» **DATA TO USE**
_ _ _ _ _ _ _

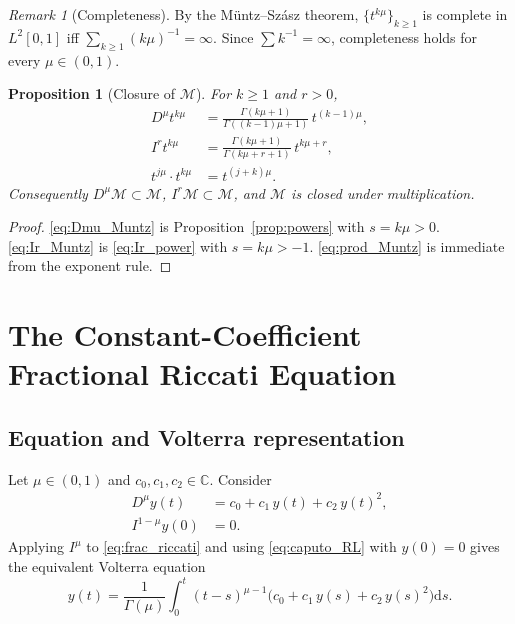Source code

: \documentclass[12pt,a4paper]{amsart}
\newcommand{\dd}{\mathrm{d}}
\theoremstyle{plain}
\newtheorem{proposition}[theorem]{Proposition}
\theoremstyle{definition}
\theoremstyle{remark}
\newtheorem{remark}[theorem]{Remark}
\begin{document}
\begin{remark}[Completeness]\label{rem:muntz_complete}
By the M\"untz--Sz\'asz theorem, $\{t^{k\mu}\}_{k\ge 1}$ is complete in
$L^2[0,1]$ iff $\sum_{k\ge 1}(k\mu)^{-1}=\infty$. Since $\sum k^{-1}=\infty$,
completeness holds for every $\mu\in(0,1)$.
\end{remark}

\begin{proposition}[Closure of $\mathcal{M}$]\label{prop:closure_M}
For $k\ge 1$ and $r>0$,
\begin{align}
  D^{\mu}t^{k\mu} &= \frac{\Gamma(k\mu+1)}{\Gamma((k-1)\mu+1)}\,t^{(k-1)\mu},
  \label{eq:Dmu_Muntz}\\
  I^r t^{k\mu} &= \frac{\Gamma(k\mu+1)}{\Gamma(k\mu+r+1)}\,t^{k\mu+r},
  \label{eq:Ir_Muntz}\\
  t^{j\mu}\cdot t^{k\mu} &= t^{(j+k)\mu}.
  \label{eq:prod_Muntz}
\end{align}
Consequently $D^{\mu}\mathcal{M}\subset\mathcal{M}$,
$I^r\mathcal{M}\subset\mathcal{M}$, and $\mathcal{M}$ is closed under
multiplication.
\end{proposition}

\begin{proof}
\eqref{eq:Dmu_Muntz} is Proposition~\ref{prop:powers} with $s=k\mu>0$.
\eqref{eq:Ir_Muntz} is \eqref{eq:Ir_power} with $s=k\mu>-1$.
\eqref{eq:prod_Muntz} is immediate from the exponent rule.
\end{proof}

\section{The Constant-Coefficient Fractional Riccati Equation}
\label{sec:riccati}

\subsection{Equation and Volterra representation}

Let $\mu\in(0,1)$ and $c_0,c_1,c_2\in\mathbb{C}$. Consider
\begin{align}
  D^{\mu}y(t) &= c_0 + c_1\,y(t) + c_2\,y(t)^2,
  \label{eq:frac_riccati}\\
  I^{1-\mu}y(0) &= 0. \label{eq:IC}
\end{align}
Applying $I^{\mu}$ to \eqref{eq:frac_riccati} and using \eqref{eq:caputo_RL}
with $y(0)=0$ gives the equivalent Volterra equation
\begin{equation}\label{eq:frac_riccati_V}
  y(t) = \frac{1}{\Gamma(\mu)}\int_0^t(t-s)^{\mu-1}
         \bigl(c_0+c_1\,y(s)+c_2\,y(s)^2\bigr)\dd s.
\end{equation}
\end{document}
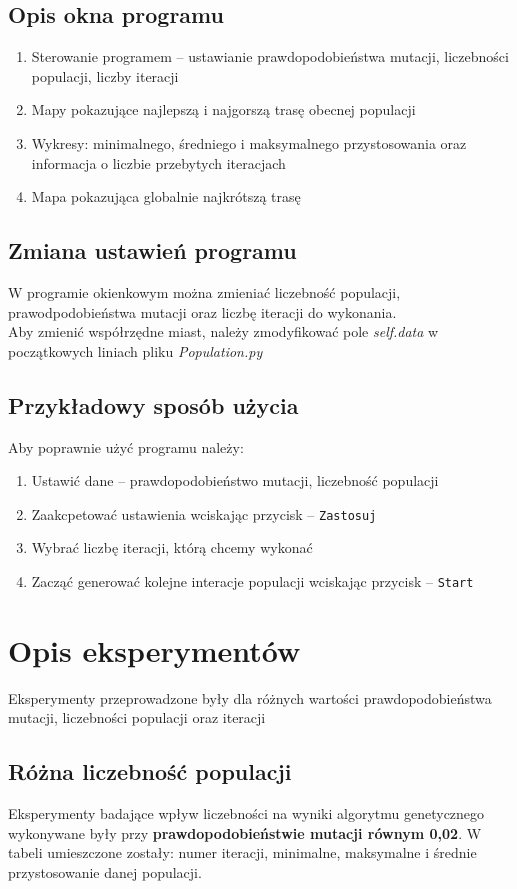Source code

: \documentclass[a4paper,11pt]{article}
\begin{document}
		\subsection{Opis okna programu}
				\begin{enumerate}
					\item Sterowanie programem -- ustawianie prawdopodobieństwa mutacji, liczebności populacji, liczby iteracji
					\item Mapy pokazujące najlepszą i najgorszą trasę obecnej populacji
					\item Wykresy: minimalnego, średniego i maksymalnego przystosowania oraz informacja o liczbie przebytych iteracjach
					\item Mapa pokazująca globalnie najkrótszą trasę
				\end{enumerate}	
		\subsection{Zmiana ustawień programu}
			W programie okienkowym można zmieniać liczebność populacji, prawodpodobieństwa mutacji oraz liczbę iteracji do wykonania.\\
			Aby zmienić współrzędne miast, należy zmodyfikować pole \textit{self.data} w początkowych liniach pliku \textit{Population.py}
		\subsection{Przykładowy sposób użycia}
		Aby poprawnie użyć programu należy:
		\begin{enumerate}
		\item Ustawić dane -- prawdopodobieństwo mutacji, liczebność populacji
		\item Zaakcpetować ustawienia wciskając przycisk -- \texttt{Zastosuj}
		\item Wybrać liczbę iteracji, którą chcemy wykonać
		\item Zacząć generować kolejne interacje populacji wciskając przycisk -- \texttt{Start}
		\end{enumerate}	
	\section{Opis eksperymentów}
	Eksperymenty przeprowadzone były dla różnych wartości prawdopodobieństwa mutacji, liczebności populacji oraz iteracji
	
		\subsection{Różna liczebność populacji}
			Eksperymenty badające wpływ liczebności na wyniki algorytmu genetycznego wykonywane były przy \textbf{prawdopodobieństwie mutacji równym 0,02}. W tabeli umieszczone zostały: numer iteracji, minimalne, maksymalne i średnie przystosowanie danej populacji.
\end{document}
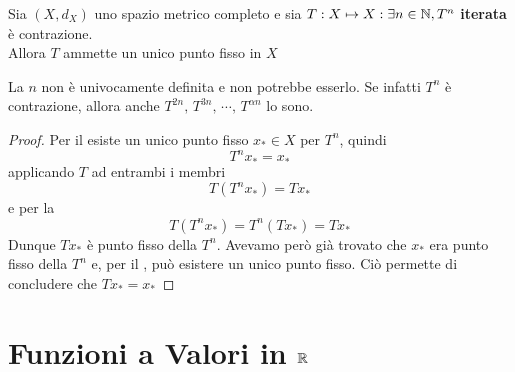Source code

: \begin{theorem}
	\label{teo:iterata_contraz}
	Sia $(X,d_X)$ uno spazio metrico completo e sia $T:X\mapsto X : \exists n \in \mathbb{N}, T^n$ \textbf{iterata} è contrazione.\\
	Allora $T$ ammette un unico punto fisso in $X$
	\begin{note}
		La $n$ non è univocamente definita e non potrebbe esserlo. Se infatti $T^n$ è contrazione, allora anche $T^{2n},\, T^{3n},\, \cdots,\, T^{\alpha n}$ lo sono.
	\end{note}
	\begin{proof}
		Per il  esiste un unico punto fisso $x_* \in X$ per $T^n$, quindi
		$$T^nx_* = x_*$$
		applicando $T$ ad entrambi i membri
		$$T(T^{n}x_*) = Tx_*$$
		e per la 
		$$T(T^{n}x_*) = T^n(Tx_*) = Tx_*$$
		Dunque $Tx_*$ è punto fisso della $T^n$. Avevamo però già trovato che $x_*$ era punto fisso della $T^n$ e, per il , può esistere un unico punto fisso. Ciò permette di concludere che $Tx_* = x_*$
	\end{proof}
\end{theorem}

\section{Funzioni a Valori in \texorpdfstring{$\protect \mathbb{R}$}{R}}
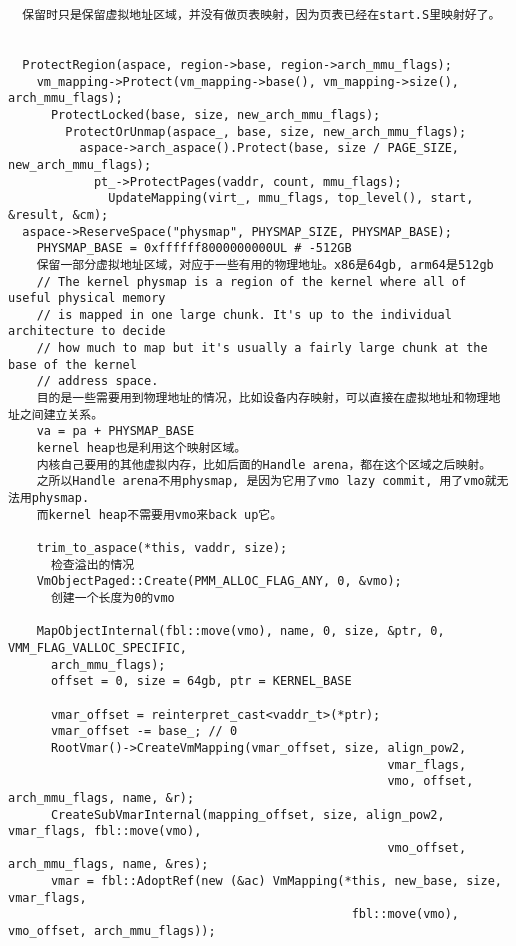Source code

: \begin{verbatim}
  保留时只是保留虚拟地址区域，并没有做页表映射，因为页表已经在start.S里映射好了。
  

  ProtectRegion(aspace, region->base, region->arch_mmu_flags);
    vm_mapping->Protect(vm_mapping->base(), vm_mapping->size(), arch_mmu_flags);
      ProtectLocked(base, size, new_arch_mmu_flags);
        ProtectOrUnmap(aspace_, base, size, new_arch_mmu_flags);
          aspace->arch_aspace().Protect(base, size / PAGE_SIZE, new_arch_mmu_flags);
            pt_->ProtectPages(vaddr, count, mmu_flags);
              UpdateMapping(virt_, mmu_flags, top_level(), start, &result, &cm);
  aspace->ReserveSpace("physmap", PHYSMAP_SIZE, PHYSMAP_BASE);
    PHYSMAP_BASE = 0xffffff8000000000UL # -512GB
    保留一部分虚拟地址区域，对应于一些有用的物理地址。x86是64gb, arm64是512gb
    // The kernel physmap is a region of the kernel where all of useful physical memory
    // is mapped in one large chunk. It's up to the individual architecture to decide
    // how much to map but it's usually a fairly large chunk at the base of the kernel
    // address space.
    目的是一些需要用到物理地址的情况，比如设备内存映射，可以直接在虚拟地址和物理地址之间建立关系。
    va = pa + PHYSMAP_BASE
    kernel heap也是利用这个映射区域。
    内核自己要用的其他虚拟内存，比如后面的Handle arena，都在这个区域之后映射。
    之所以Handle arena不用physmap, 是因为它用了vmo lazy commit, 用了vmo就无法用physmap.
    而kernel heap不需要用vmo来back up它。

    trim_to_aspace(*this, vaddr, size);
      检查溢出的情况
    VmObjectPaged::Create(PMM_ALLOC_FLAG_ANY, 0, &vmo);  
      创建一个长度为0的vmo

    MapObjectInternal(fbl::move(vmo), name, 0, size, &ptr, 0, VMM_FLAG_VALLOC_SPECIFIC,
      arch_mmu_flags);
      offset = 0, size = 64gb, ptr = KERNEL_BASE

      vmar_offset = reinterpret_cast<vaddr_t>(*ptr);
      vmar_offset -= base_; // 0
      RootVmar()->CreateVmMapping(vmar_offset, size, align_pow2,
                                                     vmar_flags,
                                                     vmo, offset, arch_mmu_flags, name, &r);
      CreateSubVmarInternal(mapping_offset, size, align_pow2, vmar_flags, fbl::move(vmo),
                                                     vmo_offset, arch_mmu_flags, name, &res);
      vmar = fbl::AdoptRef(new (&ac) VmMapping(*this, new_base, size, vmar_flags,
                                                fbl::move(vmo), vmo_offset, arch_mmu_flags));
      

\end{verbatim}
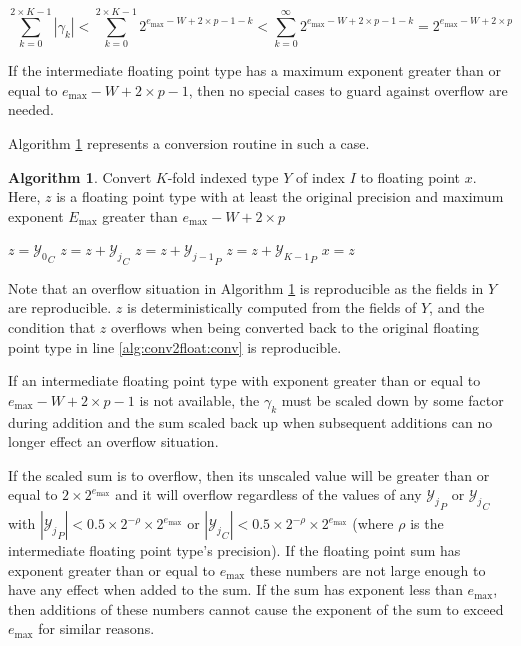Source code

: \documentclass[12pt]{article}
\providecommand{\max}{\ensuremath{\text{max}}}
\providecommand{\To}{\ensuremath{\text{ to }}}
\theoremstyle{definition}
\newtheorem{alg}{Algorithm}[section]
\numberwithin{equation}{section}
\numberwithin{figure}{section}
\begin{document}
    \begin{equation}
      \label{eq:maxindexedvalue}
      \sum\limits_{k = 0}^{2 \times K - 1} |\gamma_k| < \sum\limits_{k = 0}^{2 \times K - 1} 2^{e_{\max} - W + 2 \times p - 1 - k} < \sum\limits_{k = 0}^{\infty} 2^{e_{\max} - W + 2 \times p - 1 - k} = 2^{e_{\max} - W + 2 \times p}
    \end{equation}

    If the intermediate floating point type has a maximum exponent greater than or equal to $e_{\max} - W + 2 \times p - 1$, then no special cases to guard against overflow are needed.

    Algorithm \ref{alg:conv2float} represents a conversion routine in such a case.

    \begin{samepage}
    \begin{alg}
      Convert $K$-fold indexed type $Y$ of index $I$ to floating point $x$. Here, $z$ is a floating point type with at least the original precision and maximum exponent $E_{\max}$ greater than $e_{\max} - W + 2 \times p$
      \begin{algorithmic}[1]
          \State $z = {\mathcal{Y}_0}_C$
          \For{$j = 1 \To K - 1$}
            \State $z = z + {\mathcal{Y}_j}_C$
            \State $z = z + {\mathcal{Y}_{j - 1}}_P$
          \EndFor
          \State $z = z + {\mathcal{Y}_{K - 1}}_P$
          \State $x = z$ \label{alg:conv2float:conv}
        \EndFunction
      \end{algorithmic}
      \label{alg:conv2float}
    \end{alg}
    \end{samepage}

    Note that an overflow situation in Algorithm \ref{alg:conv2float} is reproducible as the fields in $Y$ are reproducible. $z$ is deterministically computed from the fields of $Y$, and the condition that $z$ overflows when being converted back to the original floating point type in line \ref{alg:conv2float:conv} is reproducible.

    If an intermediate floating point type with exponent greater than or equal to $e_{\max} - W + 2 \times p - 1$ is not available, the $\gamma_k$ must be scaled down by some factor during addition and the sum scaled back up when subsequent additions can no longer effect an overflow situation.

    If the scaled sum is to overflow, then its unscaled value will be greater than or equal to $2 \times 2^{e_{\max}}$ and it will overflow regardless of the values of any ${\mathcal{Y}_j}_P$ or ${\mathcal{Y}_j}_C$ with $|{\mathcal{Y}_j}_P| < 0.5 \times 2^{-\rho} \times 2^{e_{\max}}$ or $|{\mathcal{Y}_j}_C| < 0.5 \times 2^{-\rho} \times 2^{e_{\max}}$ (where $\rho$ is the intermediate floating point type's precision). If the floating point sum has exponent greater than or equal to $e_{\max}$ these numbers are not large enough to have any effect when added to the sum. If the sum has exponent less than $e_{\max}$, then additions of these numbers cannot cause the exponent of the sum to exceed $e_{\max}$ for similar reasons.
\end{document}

_ _ _ _ _ _ _

» **THE PROBLEM**
Could you show every line of the material that includes the string "unico"?

» **WRITTEN ANSWER**
	Allora $T$ ammette un unico punto fisso in $X$
		Per il  esiste un unico punto fisso $x_* \in X$ per $T^n$, quindi
		Dunque $Tx_*$ è punto fisso della $T^n$. Avevamo però già trovato che $x_*$ era punto fisso della $T^n$ e, per il , può esistere un unico punto fisso. Ciò permette di concludere che $Tx_* = x_*$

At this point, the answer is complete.